Saltfleetby church was built on a salt marsh.
The landscape is melancholic.
Long straight roads, drainage ditches, desultory farmsteads, big medieval churches. Flat land with empty horizons.

It all points to a long-lost prosperity.

The clue is in the name: Saltfleetby.

#thread
Until the 1600s this area was an international port trading with Scandinavia and Northern Europe. The name comes from salt-making which began in the Bronze Age and declined in the Middle Ages.

(2/8)
There’s a Norwegian story about why the sea is salty.

It starts at Christmas time. A poor man worries about feeding his family. He asks his rich brother for help. The brother will only help if he ventures into the underworld.

The poor man agrees... and takes a joint of meat.
The man sets out for the underworld…

On the way he meets a stranger who tells him that devils in the underworld will offer to buy his meat for great sums of money…

The stranger warns that he must *only* sell the meat for a mill that hangs on a wall in the underworld.

(4/8)
Sure enough, when the man gets to the underworld, he is offered money for his meat. But instead he exchanges it for the mill.

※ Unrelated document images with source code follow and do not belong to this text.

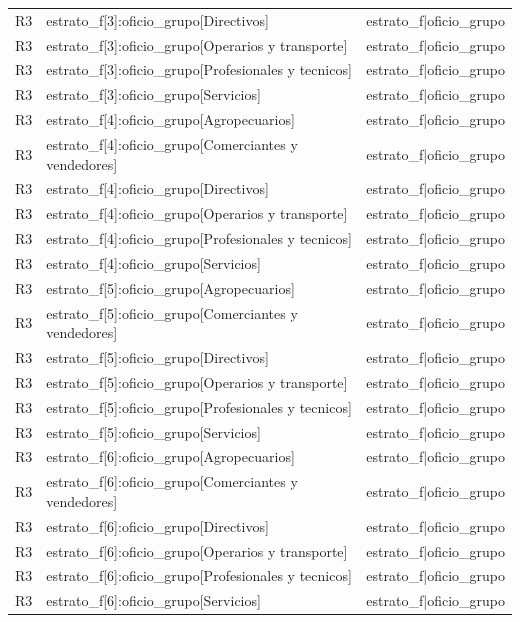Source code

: \begin{longtable}{lll}
R3 & estrato\_f[3]:oficio\_grupo[Directivos] & estrato\_f|oficio\_grupo \\
R3 & estrato\_f[3]:oficio\_grupo[Operarios y transporte] & estrato\_f|oficio\_grupo \\
R3 & estrato\_f[3]:oficio\_grupo[Profesionales y tecnicos] & estrato\_f|oficio\_grupo \\
R3 & estrato\_f[3]:oficio\_grupo[Servicios] & estrato\_f|oficio\_grupo \\
R3 & estrato\_f[4]:oficio\_grupo[Agropecuarios] & estrato\_f|oficio\_grupo \\
R3 & estrato\_f[4]:oficio\_grupo[Comerciantes y vendedores] & estrato\_f|oficio\_grupo \\
R3 & estrato\_f[4]:oficio\_grupo[Directivos] & estrato\_f|oficio\_grupo \\
R3 & estrato\_f[4]:oficio\_grupo[Operarios y transporte] & estrato\_f|oficio\_grupo \\
R3 & estrato\_f[4]:oficio\_grupo[Profesionales y tecnicos] & estrato\_f|oficio\_grupo \\
R3 & estrato\_f[4]:oficio\_grupo[Servicios] & estrato\_f|oficio\_grupo \\
R3 & estrato\_f[5]:oficio\_grupo[Agropecuarios] & estrato\_f|oficio\_grupo \\
R3 & estrato\_f[5]:oficio\_grupo[Comerciantes y vendedores] & estrato\_f|oficio\_grupo \\
R3 & estrato\_f[5]:oficio\_grupo[Directivos] & estrato\_f|oficio\_grupo \\
R3 & estrato\_f[5]:oficio\_grupo[Operarios y transporte] & estrato\_f|oficio\_grupo \\
R3 & estrato\_f[5]:oficio\_grupo[Profesionales y tecnicos] & estrato\_f|oficio\_grupo \\
R3 & estrato\_f[5]:oficio\_grupo[Servicios] & estrato\_f|oficio\_grupo \\
R3 & estrato\_f[6]:oficio\_grupo[Agropecuarios] & estrato\_f|oficio\_grupo \\
R3 & estrato\_f[6]:oficio\_grupo[Comerciantes y vendedores] & estrato\_f|oficio\_grupo \\
R3 & estrato\_f[6]:oficio\_grupo[Directivos] & estrato\_f|oficio\_grupo \\
R3 & estrato\_f[6]:oficio\_grupo[Operarios y transporte] & estrato\_f|oficio\_grupo \\
R3 & estrato\_f[6]:oficio\_grupo[Profesionales y tecnicos] & estrato\_f|oficio\_grupo \\
R3 & estrato\_f[6]:oficio\_grupo[Servicios] & estrato\_f|oficio\_grupo \\

\end{longtable}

The man trudges home to his family. He sets the mill on the table and turns the handle.
To his astonishment, it grinds out a feast for his family!

(5/8)
The next day, the man’s brother pops in to see how the trip into the underworld went… The man shows his brother the magic mill. In his jealousy, the brother cuts the man’s throat and makes off with the mill.

(6/8)
The man takes the mill into the town… where he meets some sailors that are trying to buy salt to preserve meat. The man tells this this mill will grind out all the salt they need. So, the mill is exchanged for fish.

(7/8)
The sailors set off. One day as they are sailing over the North Sea and grinding salt, a terrible storm breaks.

The ship is wrecked.

The mill tumbles out and sinks to the bottom of the ocean floor, where it continues to grind out salt… making the sea salty.